Director Christopher McQuarrie (Way of the Gun) opens with a very chilling non-verbal 10 minutes sequence of a sniper picking off 5 Pittsburgh bystanders one by one with an eerie realism that, of course, couldn’t help but make me think of our nation’s most recent gun tragedy. When another person who was not shown firing the rifle is brought in for the shootings, the accused asks for Jack Reacher. Hired by the alleged sniper’s lawyer Helen Roden, played by a super wide-eyed Rosamund Pike (Wrath of the Titans), Reacher is on the case.
Like most of my Tom Cruise film reviews, I’ll start off addressing what a huge man crush on the now 50 year old actor I have. Not all of his movies have me giggling like a schoolgirl (cough, cough, Rock of Ages), but for the most part, if you put Mr. Top Gun in a film I’m probably gonna give it my seal of approval. The man makes good movies, and Jack Reacher is one of them. This is a very effective crime thriller with a cool slow burn that definitely owes most of its seal of approval to another strong performance from Cruise.

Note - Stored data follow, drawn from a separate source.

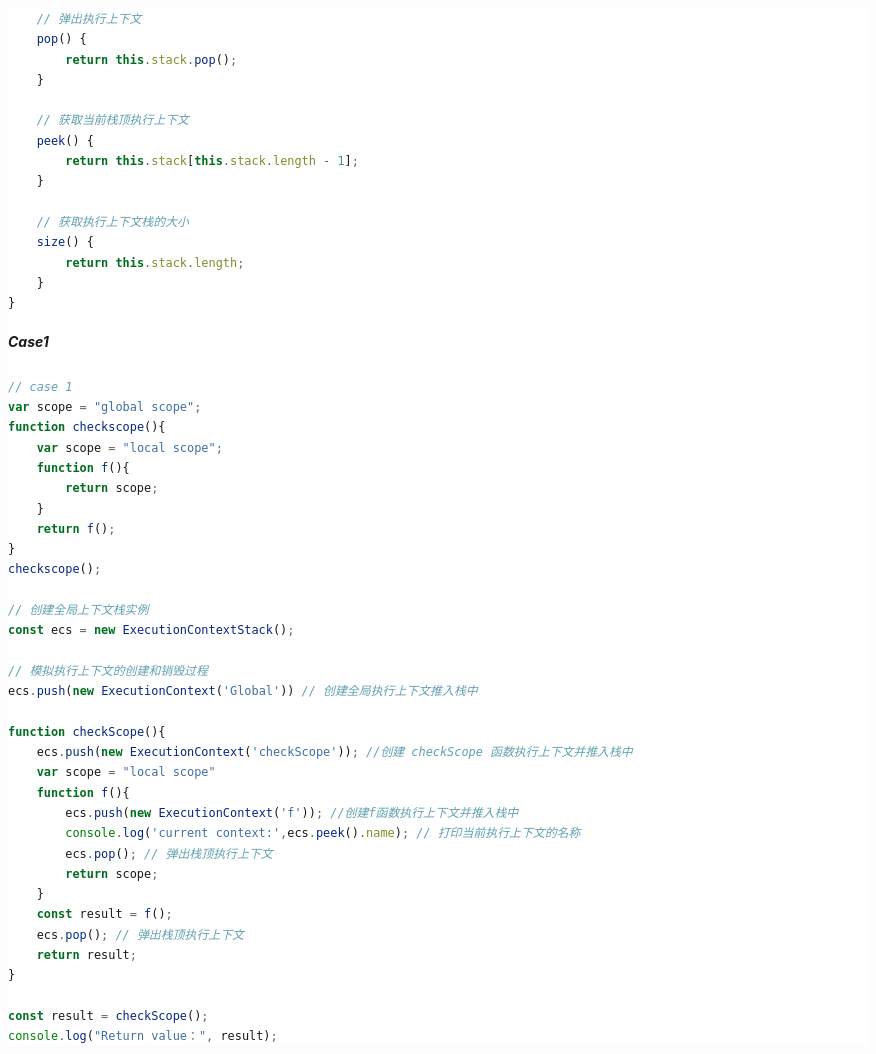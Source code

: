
 ```javascript
    // 弹出执行上下文
    pop() {
        return this.stack.pop();
    }

    // 获取当前栈顶执行上下文
    peek() {
        return this.stack[this.stack.length - 1];
    }

    // 获取执行上下文栈的大小
    size() {
        return this.stack.length;
    }
}

```

##### Case1

```javascript
// case 1
var scope = "global scope";
function checkscope(){
    var scope = "local scope";
    function f(){
        return scope;
    }
    return f();
}
checkscope();

// 创建全局上下文栈实例
const ecs = new ExecutionContextStack();

// 模拟执行上下文的创建和销毁过程
ecs.push(new ExecutionContext('Global')) // 创建全局执行上下文推入栈中

function checkScope(){
    ecs.push(new ExecutionContext('checkScope')); //创建 checkScope 函数执行上下文并推入栈中
    var scope = "local scope"
    function f(){
        ecs.push(new ExecutionContext('f')); //创建f函数执行上下文并推入栈中
        console.log('current context:',ecs.peek().name); // 打印当前执行上下文的名称
        ecs.pop(); // 弹出栈顶执行上下文
        return scope;
    }
    const result = f();
    ecs.pop(); // 弹出栈顶执行上下文
    return result;
}

const result = checkScope();
console.log("Return value：", result);
```
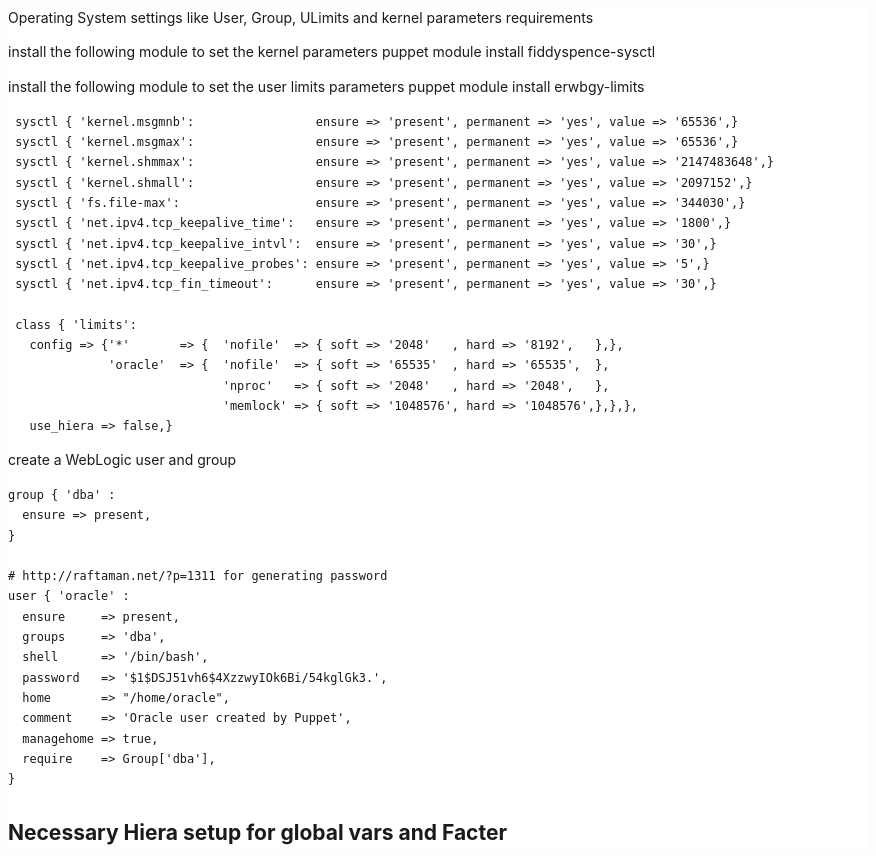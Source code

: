 Operating System settings like User, Group, ULimits and kernel parameters requirements

install the following module to set the kernel parameters
puppet module install fiddyspence-sysctl

install the following module to set the user limits parameters
puppet module install erwbgy-limits

     sysctl { 'kernel.msgmnb':                 ensure => 'present', permanent => 'yes', value => '65536',}
     sysctl { 'kernel.msgmax':                 ensure => 'present', permanent => 'yes', value => '65536',}
     sysctl { 'kernel.shmmax':                 ensure => 'present', permanent => 'yes', value => '2147483648',}
     sysctl { 'kernel.shmall':                 ensure => 'present', permanent => 'yes', value => '2097152',}
     sysctl { 'fs.file-max':                   ensure => 'present', permanent => 'yes', value => '344030',}
     sysctl { 'net.ipv4.tcp_keepalive_time':   ensure => 'present', permanent => 'yes', value => '1800',}
     sysctl { 'net.ipv4.tcp_keepalive_intvl':  ensure => 'present', permanent => 'yes', value => '30',}
     sysctl { 'net.ipv4.tcp_keepalive_probes': ensure => 'present', permanent => 'yes', value => '5',}
     sysctl { 'net.ipv4.tcp_fin_timeout':      ensure => 'present', permanent => 'yes', value => '30',}

     class { 'limits':
       config => {'*'       => {  'nofile'  => { soft => '2048'   , hard => '8192',   },},
                  'oracle'  => {  'nofile'  => { soft => '65535'  , hard => '65535',  },
                                  'nproc'   => { soft => '2048'   , hard => '2048',   },
                                  'memlock' => { soft => '1048576', hard => '1048576',},},},
       use_hiera => false,}


create a WebLogic user and group


    group { 'dba' :
      ensure => present,
    }

    # http://raftaman.net/?p=1311 for generating password
    user { 'oracle' :
      ensure     => present,
      groups     => 'dba',
      shell      => '/bin/bash',
      password   => '$1$DSJ51vh6$4XzzwyIOk6Bi/54kglGk3.',
      home       => "/home/oracle",
      comment    => 'Oracle user created by Puppet',
      managehome => true,
      require    => Group['dba'],
    }


## Necessary Hiera setup for global vars and Facter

Much has been said about casting of the 5 foot 7 Cruise taking on the 6 foot 5 brute, Jack Reacher, described in British author Lee Child’s books. I don’t care if Cruise showed interest in a Helen Keller biopic, I’d cast him. Under the production title, A Tom Cruise Production (how clever), Cruise no doubts sees this as another possible franchise to have in his pocket as Childs’ book series now totals 17, with this film being based off the 9th book, One Shot. I for one would welcome more film adaptations.
McQuarrie, who also wrote the script, actually takes his time unravelling this murder mystery. There are twists and turns that keep you on your feet, just enough action sequences, and one pretty decent car chase to hold your attention. A different kind of twist was the brilliant casting of famed German director Werner Herzog (Grizzly Man, Rescue Dawn), who puts a little sweet mustard on his performance as The Zec, a dark crime lord with a penchant for bloody knuckles.
Even with the deceiving twists, there were still plenty of genre pitfalls that weren’t sidestepped. Final showdown fights in the rain, an odd waste of the wonderful Richard Jenkins as Helen’s District Attorney father, and plenty of hero dialogue that plays a bit soft at times.
“You wanna know why. I can see it’s eating you.”
I don’t understand how thugs in movies would ever work for a mob boss that punishes you by offing you if you make one mistake. One henchman, who knows what happens to The Zec’s incompetent employees, realizes his fate after he mucks up. Long before he has ever messed up, he should have asked for a transfer or got a new profession; the money can’t be that good. Everybody knows that you don’t want to get a job promotion from Darth Vader; the pay raise just ain’t worth it.
With that said, Jack Reacher is a cool smooth ride that is definitely bettered by having Tom Cruise in the drivers seat.
Take a Drink: when Jack Reacher has a zinger.
Take a Drink: when Helen’s (Rosamund Pike) eyebrows raise up really high.
Take a Drink: when Jack Reacher is on or makes reference to some sort of public transportation.
Down a Shot: when Tom Cruise goes shirtless.